• [Exercise]: What appears in the data must be reproduced exactly.

________

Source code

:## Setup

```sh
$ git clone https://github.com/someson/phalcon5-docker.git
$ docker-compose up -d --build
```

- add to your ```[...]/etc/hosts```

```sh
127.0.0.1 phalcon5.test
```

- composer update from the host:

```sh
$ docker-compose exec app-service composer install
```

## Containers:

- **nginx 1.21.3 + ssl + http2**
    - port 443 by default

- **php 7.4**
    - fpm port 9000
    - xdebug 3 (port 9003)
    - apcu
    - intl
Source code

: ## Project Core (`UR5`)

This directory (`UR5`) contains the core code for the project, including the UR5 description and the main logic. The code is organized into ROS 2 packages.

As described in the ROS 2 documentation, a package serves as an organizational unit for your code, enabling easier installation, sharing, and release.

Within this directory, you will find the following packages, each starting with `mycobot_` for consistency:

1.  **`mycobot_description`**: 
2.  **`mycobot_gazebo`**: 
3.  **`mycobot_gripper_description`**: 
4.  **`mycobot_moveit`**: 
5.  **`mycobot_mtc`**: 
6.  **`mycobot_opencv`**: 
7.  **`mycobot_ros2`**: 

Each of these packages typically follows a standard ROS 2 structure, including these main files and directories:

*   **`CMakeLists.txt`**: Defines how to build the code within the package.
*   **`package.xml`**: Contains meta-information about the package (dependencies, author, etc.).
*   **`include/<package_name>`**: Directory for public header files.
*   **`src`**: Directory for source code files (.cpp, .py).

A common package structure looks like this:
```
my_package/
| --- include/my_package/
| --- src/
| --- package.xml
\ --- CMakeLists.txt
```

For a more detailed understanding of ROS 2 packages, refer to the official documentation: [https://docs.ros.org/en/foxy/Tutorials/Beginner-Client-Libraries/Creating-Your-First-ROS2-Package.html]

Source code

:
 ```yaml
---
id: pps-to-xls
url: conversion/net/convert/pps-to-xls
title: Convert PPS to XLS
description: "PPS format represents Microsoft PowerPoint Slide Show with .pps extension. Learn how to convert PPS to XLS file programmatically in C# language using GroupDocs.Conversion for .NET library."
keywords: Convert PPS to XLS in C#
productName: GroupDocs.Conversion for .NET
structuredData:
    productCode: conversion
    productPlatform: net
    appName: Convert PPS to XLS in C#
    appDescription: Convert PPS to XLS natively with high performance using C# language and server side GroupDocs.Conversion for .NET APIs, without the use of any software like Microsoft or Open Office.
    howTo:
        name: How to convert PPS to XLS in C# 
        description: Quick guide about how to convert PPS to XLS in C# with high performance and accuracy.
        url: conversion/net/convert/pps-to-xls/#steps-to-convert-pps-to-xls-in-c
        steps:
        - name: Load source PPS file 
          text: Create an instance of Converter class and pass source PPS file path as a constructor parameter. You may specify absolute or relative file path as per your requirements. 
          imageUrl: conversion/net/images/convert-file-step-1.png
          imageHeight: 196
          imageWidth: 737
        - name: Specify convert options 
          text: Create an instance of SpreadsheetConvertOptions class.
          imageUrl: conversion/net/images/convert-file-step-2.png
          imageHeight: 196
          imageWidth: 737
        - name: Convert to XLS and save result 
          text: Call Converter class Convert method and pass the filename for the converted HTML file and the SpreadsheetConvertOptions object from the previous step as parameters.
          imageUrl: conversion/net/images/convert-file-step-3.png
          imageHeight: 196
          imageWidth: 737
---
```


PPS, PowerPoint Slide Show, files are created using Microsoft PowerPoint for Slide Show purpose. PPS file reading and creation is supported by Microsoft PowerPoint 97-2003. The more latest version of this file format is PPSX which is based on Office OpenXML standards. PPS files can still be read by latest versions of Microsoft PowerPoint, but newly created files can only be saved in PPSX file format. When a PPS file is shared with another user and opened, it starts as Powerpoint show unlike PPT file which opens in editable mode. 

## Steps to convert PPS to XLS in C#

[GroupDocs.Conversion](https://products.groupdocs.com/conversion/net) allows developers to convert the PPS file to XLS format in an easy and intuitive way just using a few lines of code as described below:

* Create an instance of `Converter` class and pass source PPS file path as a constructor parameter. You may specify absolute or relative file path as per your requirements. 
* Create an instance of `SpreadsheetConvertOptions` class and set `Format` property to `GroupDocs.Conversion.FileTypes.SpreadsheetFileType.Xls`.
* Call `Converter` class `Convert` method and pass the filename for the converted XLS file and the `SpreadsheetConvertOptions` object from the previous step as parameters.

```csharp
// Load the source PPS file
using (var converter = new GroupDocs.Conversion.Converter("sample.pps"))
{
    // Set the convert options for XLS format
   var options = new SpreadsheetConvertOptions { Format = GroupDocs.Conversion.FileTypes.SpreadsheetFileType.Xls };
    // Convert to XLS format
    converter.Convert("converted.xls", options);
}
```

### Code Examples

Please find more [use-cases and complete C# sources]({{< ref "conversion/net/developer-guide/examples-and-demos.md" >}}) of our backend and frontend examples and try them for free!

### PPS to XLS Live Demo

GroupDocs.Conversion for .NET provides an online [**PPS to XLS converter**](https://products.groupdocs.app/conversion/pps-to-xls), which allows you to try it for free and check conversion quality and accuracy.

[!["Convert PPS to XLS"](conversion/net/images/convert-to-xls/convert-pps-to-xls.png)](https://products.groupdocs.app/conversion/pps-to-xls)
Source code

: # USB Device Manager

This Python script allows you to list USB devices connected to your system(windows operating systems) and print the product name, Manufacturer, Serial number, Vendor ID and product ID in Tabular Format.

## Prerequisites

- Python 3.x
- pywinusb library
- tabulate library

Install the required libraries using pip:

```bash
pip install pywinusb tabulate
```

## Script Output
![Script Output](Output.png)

________

• [Answer to the exercise]:
Source code

:## Setup

```sh
$ git clone https://github.com/someson/phalcon5-docker.git
$ docker-compose up -d --build
```

- add to your ```[...]/etc/hosts```

```sh
127.0.0.1 phalcon5.test
```

- composer update from the host:

```sh
$ docker-compose exec app-service composer install
```

## Containers:

- **nginx 1.21.3 + ssl + http2**
    - port 443 by default

- **php 7.4**
    - fpm port 9000
    - xdebug 3 (port 9003)
    - apcu
    - intl
Source code

: ## Project Core (`UR5`)

This directory (`UR5`) contains the core code for the project, including the UR5 description and the main logic. The code is organized into ROS 2 packages.

As described in the ROS 2 documentation, a package serves as an organizational unit for your code, enabling easier installation, sharing, and release.

Within this directory, you will find the following packages, each starting with `mycobot_` for consistency:

1.  **`mycobot_description`**: 
2.  **`mycobot_gazebo`**: 
3.  **`mycobot_gripper_description`**: 
4.  **`mycobot_moveit`**: 
5.  **`mycobot_mtc`**: 
6.  **`mycobot_opencv`**: 
7.  **`mycobot_ros2`**: 

Each of these packages typically follows a standard ROS 2 structure, including these main files and directories:

*   **`CMakeLists.txt`**: Defines how to build the code within the package.
*   **`package.xml`**: Contains meta-information about the package (dependencies, author, etc.).
*   **`include/<package_name>`**: Directory for public header files.
*   **`src`**: Directory for source code files (.cpp, .py).

A common package structure looks like this:
```
my_package/
| --- include/my_package/
| --- src/
| --- package.xml
\ --- CMakeLists.txt
```

For a more detailed understanding of ROS 2 packages, refer to the official documentation: [https://docs.ros.org/en/foxy/Tutorials/Beginner-Client-Libraries/Creating-Your-First-ROS2-Package.html]

Source code

:
 ```yaml
---
id: pps-to-xls
url: conversion/net/convert/pps-to-xls
title: Convert PPS to XLS
description: "PPS format represents Microsoft PowerPoint Slide Show with .pps extension. Learn how to convert PPS to XLS file programmatically in C# language using GroupDocs.Conversion for .NET library."
keywords: Convert PPS to XLS in C#
productName: GroupDocs.Conversion for .NET
structuredData:
    productCode: conversion
    productPlatform: net
    appName: Convert PPS to XLS in C#
    appDescription: Convert PPS to XLS natively with high performance using C# language and server side GroupDocs.Conversion for .NET APIs, without the use of any software like Microsoft or Open Office.
    howTo:
        name: How to convert PPS to XLS in C# 
        description: Quick guide about how to convert PPS to XLS in C# with high performance and accuracy.
        url: conversion/net/convert/pps-to-xls/#steps-to-convert-pps-to-xls-in-c
        steps:
        - name: Load source PPS file 
          text: Create an instance of Converter class and pass source PPS file path as a constructor parameter. You may specify absolute or relative file path as per your requirements. 
          imageUrl: conversion/net/images/convert-file-step-1.png
          imageHeight: 196
          imageWidth: 737
        - name: Specify convert options 
          text: Create an instance of SpreadsheetConvertOptions class.
          imageUrl: conversion/net/images/convert-file-step-2.png
          imageHeight: 196
          imageWidth: 737
        - name: Convert to XLS and save result 
          text: Call Converter class Convert method and pass the filename for the converted HTML file and the SpreadsheetConvertOptions object from the previous step as parameters.
          imageUrl: conversion/net/images/convert-file-step-3.png
          imageHeight: 196
          imageWidth: 737
---
```


PPS, PowerPoint Slide Show, files are created using Microsoft PowerPoint for Slide Show purpose. PPS file reading and creation is supported by Microsoft PowerPoint 97-2003. The more latest version of this file format is PPSX which is based on Office OpenXML standards. PPS files can still be read by latest versions of Microsoft PowerPoint, but newly created files can only be saved in PPSX file format. When a PPS file is shared with another user and opened, it starts as Powerpoint show unlike PPT file which opens in editable mode. 

## Steps to convert PPS to XLS in C#

[GroupDocs.Conversion](https://products.groupdocs.com/conversion/net) allows developers to convert the PPS file to XLS format in an easy and intuitive way just using a few lines of code as described below:

* Create an instance of `Converter` class and pass source PPS file path as a constructor parameter. You may specify absolute or relative file path as per your requirements. 
* Create an instance of `SpreadsheetConvertOptions` class and set `Format` property to `GroupDocs.Conversion.FileTypes.SpreadsheetFileType.Xls`.
* Call `Converter` class `Convert` method and pass the filename for the converted XLS file and the `SpreadsheetConvertOptions` object from the previous step as parameters.

```csharp
// Load the source PPS file
using (var converter = new GroupDocs.Conversion.Converter("sample.pps"))
{
    // Set the convert options for XLS format
   var options = new SpreadsheetConvertOptions { Format = GroupDocs.Conversion.FileTypes.SpreadsheetFileType.Xls };
    // Convert to XLS format
    converter.Convert("converted.xls", options);
}
```

### Code Examples

Please find more [use-cases and complete C# sources]({{< ref "conversion/net/developer-guide/examples-and-demos.md" >}}) of our backend and frontend examples and try them for free!

### PPS to XLS Live Demo

GroupDocs.Conversion for .NET provides an online [**PPS to XLS converter**](https://products.groupdocs.app/conversion/pps-to-xls), which allows you to try it for free and check conversion quality and accuracy.

[!["Convert PPS to XLS"](conversion/net/images/convert-to-xls/convert-pps-to-xls.png)](https://products.groupdocs.app/conversion/pps-to-xls)
Source code

: # USB Device Manager

This Python script allows you to list USB devices connected to your system(windows operating systems) and print the product name, Manufacturer, Serial number, Vendor ID and product ID in Tabular Format.

## Prerequisites

- Python 3.x
- pywinusb library
- tabulate library

Install the required libraries using pip:

```bash
pip install pywinusb tabulate
```

## Script Output
![Script Output](Output.png)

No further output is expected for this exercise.